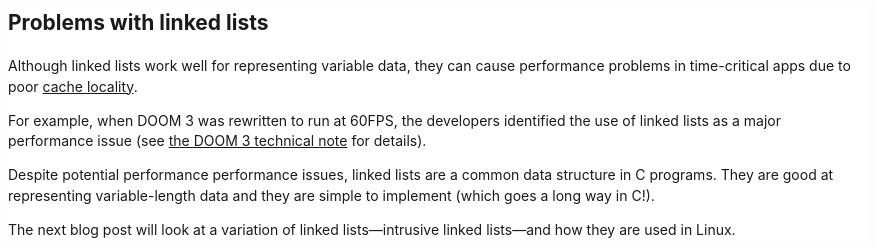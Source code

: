 ## Problems with linked lists

Although linked lists work well for representing variable data, they can cause performance problems in time-critical apps due to poor [cache locality](https://en.wikipedia.org/wiki/Locality_of_reference).

For example, when DOOM 3 was rewritten to run at 60FPS, the developers identified the use of linked lists as a major performance issue (see [the DOOM 3 technical note](http://fabiensanglard.net/doom3_documentation/DOOM-3-BFG-Technical-Note.pdf) for details).

Despite potential performance performance issues, linked lists are a common data structure in C programs. They are good at representing variable-length data and they are simple to implement (which goes a long way in C!).

The next blog post will look at a variation of linked lists—intrusive linked lists—and how they are used in Linux.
************
DIRECTIONS FOR THIS TASK:
The expected output is the exact run of lines from the line with "For example, when" through the last line of the material above.

RESULT OF THIS TASK:
For example, when DOOM 3 was rewritten to run at 60FPS, the developers identified the use of linked lists as a major performance issue (see [the DOOM 3 technical note](http://fabiensanglard.net/doom3_documentation/DOOM-3-BFG-Technical-Note.pdf) for details).

Despite potential performance performance issues, linked lists are a common data structure in C programs. They are good at representing variable-length data and they are simple to implement (which goes a long way in C!).

The next blog post will look at a variation of linked lists—intrusive linked lists—and how they are used in Linux.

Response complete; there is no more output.